The Standard’s Nick Curtis (4★) too praised the cast in this ‘striking and vivid interpretation’. He said Daisy Edgar-Jones ‘gives an intense and physically exact performance as a woman born poor and aware of the currency of her body and its fecundity. There’s intention in every tilt of her shoulders or arch or her bare instep.’ He talked of ‘Kingsley Ben-Adir, bringing nuance to stumbles and slurs’ and ‘Lennie James, terrifying…he’s magnetic.’

‘Performances are strong all round,’ agreed Holly O’Mahony for LondonTheatre (4★). The Financial Times’ Sarah Hemming (4★) spoke of ‘Rebecca Frecknall’s bruising, claustrophobic production, in which bad faith seems to hang in the air like mist, pooling in the corners of Chloe Lamford’s coldly opulent set.’ ‘What a savage, poisonous, ugly work this semi-autobiographical piece proves anew in Frecknall’s unflinching, if overlong revival,’ observed Clare Allfree in the Telegraph (4★).
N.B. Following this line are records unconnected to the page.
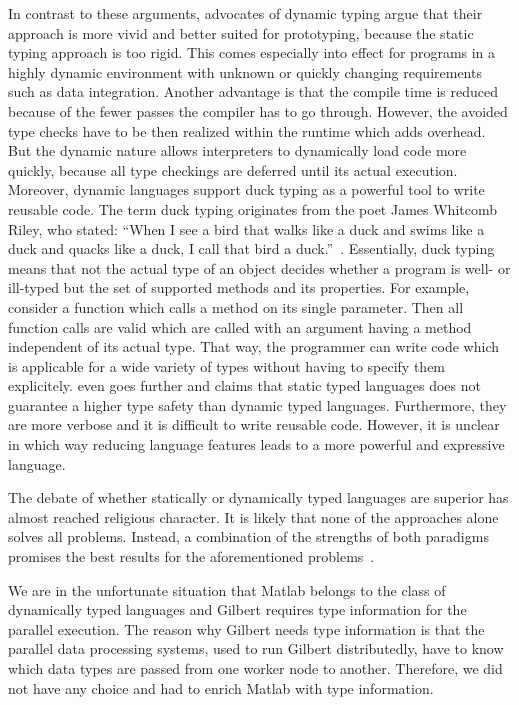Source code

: In contrast to these arguments, advocates of dynamic typing argue that their approach is more vivid and better suited for prototyping, because the static typing approach is too rigid.
This comes especially into effect for programs in a highly dynamic environment with unknown or quickly changing requirements such as data integration.
Another advantage is that the compile time is reduced because of the fewer passes the compiler has to go through.
However, the avoided type checks have to be then realized within the runtime which adds overhead.
But the dynamic nature allows interpreters to dynamically load code more quickly, because all type checkings are deferred until its actual execution.
Moreover, dynamic languages support duck typing as a powerful tool to write reusable code.
The term duck typing originates from the poet James Whitcomb Riley, who stated: \enquote{When I see a bird that walks like a duck and swims like a duck and quacks like a duck, I call that bird a duck.}~\cite{heim:2007a}.
Essentially, duck typing means that not the actual type of an object decides whether a program is well- or ill-typed but the set of supported methods and its properties.
For example, consider a function which calls a method  on its single parameter.
Then all function calls are valid which are called with an argument having a method  independent of its actual type.
That way, the programmer can write code which is applicable for a wide variety of types without having to specify them explicitely.
\textcite{ousterhout:c1998a} even goes further and claims that static typed languages does not guarantee a higher type safety than dynamic typed languages.
Furthermore, they are more verbose and it is difficult to write reusable code.
However, it is unclear in which way reducing language features leads to a more powerful and expressive language. 

The debate of whether statically or dynamically typed languages are superior has almost reached religious character.
It is likely that none of the approaches alone solves all problems.
Instead, a combination of the strengths of both paradigms promises the best results for the aforementioned problems~\cite{meijer:2004a}.

We are in the unfortunate situation that Matlab belongs to the class of dynamically typed languages and Gilbert requires type information for the parallel execution.
The reason why Gilbert needs type information is that the parallel data processing systems, used to run Gilbert distributedly, have to know which data types are passed from one worker node to another.
Therefore, we did not have any choice and had to enrich Matlab with type information.

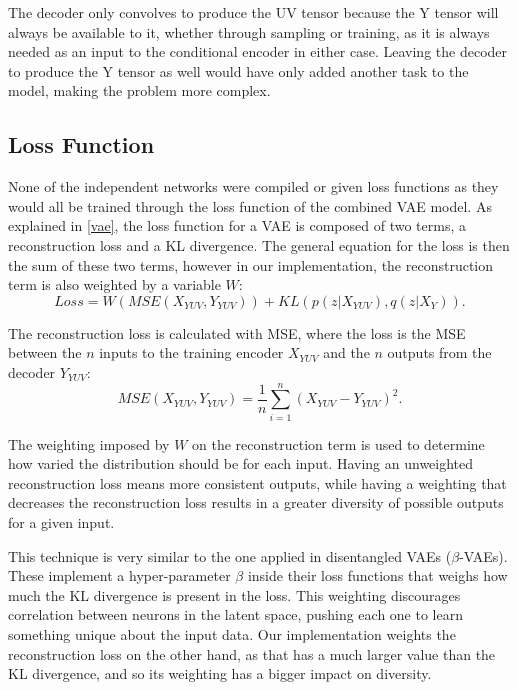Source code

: \documentclass{l4proj}
\begin{document}
The decoder only convolves to produce the UV tensor because the Y tensor will always be available to it, whether through sampling or training, as it is always needed as an input to the conditional encoder in either case. Leaving the decoder to produce the Y tensor as well would have only added another task to the model, making the problem more complex.

\subsection{Loss Function}
None of the independent networks were compiled or given loss functions as they would all be trained through the loss function of the combined VAE model. As explained in \ref{vae}, the loss function for a VAE is composed of two terms, a reconstruction loss and a KL divergence. The general equation for the loss is then the sum of these two terms, however in our implementation, the reconstruction term is also weighted by a variable $W$:
\begin{equation}
    Loss =  W\left(MSE(X_{YUV}, Y_{YUV})\right) + KL\left(p(z|X_{YUV}),q(z|X_{Y})\right).
\end{equation}

The reconstruction loss is calculated with MSE, where the loss is the MSE between the $n$ inputs to the training encoder $X_{YUV}$ and the $n$ outputs from the decoder $Y_{YUV}$:
\begin{equation}
    MSE(X_{YUV}, Y_{YUV}) = \frac{1}{n}\sum_{i=1}^{n} (X_{YUV} - Y_{YUV})^2.
\end{equation}

The weighting imposed by $W$ on the reconstruction term is used to determine how varied the distribution should be for each input. Having an unweighted reconstruction loss means more consistent outputs, while having a weighting that decreases the reconstruction loss results in a greater diversity of possible outputs for a given input. 

This technique is very similar to the one applied in disentangled VAEs ($\beta$-VAEs). These implement a hyper-parameter $\beta$ inside their loss functions that weighs how much the KL divergence is present in the loss. This weighting discourages correlation between neurons in the latent space, pushing each one to learn something unique about the input data\cite{BetaVAE}. Our implementation weights the reconstruction loss on the other hand, as that has a much larger value than the KL divergence, and so its weighting has a bigger impact on diversity.
\end{document}
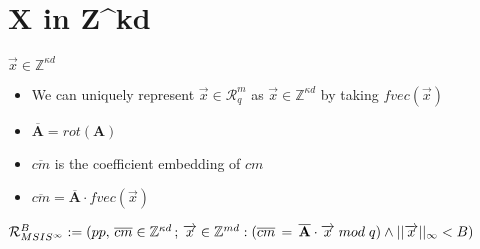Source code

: \section{X in Z^{kd}}
\begin{frame}{$\overrightarrow{x} \in \mathbb{Z}^{\kappa d}$}

    \begin{itemize}
        \item We can uniquely represent $\overrightarrow{x} \in \mathcal{R}^m_q$ as $\overrightarrow{x} \in \mathbb{Z}^{\kappa d}$ by taking $fvec(\overrightarrow{x})$
        \item $\overline{\mathbf{A}} = rot(\mathbf{A})$
        \item $\overline{cm}$ is the coefficient embedding of $cm$
        \item $\overline{cm} = \overline{\mathbf{A}} \cdot fvec(\overrightarrow{x})$
    \end{itemize}
    $\mathcal{R}^B_{MSIS^{\infty}} := {(pp, \, \overline{cm} \in \mathbb{Z}^{\kappa d}\, ;\, \overrightarrow{x}  \in \mathbb{Z}^{m d} : (\overline{cm}\, =\,\overline{ \bf{A}}\cdot \overrightarrow{x} \; mod \; q) \land ||\overrightarrow{x}||_{\infty} < B  )}$
\end{frame}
Siobhan Murphy for The Stage (3★) declared: ‘if baroque, red-in-tooth-and-claw intensity is what you seek from a Williams play, you won’t feel short-changed.’ Arifa Akbar in The Guardian (3★) decided, ‘Ultimately this is a production that you admire rather than one that moves you.’ Sarah Crompton at WhatsOnStage (3★) had a similar reaction: ‘illuminating, but strangely passive’.

The Independent’s Alice Saville (2★) didn’t like it: ‘Frecknall’s play runs long and slow at 180 minutes – and it feels unbalanced, too, with Maggie’s thin scenes outweighed by her husband’s bloated ones.’

Adam Bloodworth for CityAM (2★) found ‘this version of Cat on a Hot Tin Roof only skims the surface, rarely getting into the darkness at the heart of Williams’ play about trauma, ageing and identity.’ For him, ‘Daisy Edgar-Jones is irritating, never defusing from a perpetual state of angry-shouty indoor voice.’ The Times’ Clive Davis (2★) was another left cold by the Hot Roof: ‘this weirdly off-kilter production, alternately ponderous and manically overheated, could almost be a parody of Williams’s gothic manner.’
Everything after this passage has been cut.